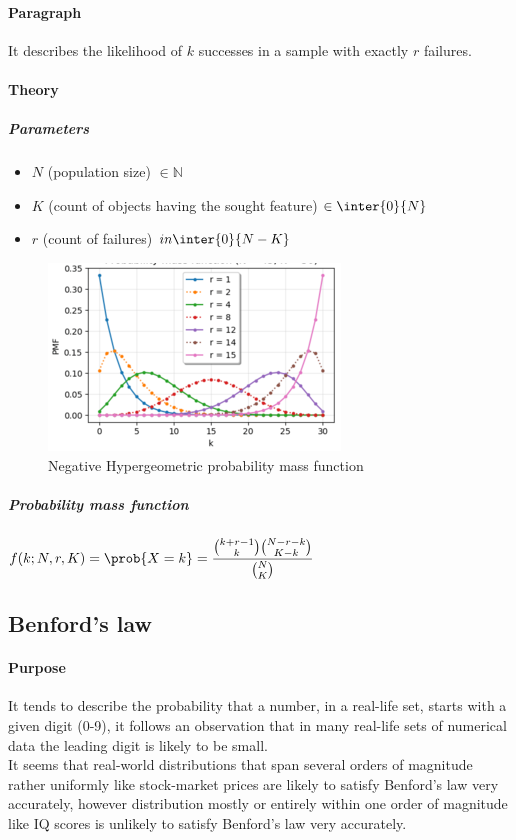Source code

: \paragraph{Paragraph}
It describes the likelihood of $k$ successes in a sample with exactly $r$ failures.
\paragraph{Theory}
\subparagraph{Parameters}
\begin{itemize}
    \item $N$ (population size) $\in\mathbb{N}$
    \item $K$ (count of objects having the sought feature) $\in\inter{0}{N}$
    \item $r$ (count of failures) $in\inter{0}{N-K}$
\end{itemize}
\begin{figure}[H]
    \begin{center}
        \includegraphics[width=.5\textwidth]{./chapters/2_statistics/02_common_probability_distributions/images/03_neg_hypergeometric_pmf.png}
    \end{center}
    \caption{Negative Hypergeometric probability mass function}
    \label{fig:03_neg_hypergeometric_pmf}
\end{figure}
\subparagraph{Probability mass function}
$f(k; N, r, K) = \prob{X=k} = \dfrac{{k+r-1\choose k}{N-r-k\choose K-k}}{{N\choose K}}$

\subsection{Benford's law}
\paragraph{Purpose}
It tends to describe the probability that a number, in a real-life set,  starts with a given digit
(0-9), it follows an observation that in many real-life sets of numerical data the leading digit is
likely to be small.\\
It seems that real-world distributions that span several orders of magnitude rather uniformly like
stock-market prices are likely to satisfy Benford's law very accurately, however distribution mostly
or entirely within one order of magnitude like IQ scores is unlikely to satisfy Benford's law very
accurately.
==============================
**WORK INSTRUCTIONS**
Write out the entries above word for word. Do not include the pictures.

**RESPONSE BOX**
Source code

: \paragraph{Paragraph}
It describes the likelihood of $k$ successes in a sample with exactly $r$ failures.
\paragraph{Theory}
\subparagraph{Parameters}
\begin{itemize}
    \item $N$ (population size) $\in\mathbb{N}$
    \item $K$ (count of objects having the sought feature) $\in\inter{0}{N}$
    \item $r$ (count of failures) $in\inter{0}{N-K}$
\end{itemize}
\begin{figure}[H]
    \begin{center}
        \includegraphics[width=.5\textwidth]{./chapters/2_statistics/02_common_probability_distributions/images/03_neg_hypergeometric_pmf.png}
    \end{center}
    \caption{Negative Hypergeometric probability mass function}
    \label{fig:03_neg_hypergeometric_pmf}
\end{figure}
\subparagraph{Probability mass function}
$f(k; N, r, K) = \prob{X=k} = \dfrac{{k+r-1\choose k}{N-r-k\choose K-k}}{{N\choose K}}$

\subsection{Benford's law}
\paragraph{Purpose}
It tends to describe the probability that a number, in a real-life set,  starts with a given digit
(0-9), it follows an observation that in many real-life sets of numerical data the leading digit is
likely to be small.\\
It seems that real-world distributions that span several orders of magnitude rather uniformly like
stock-market prices are likely to satisfy Benford's law very accurately, however distribution mostly
or entirely within one order of magnitude like IQ scores is unlikely to satisfy Benford's law very
accurately.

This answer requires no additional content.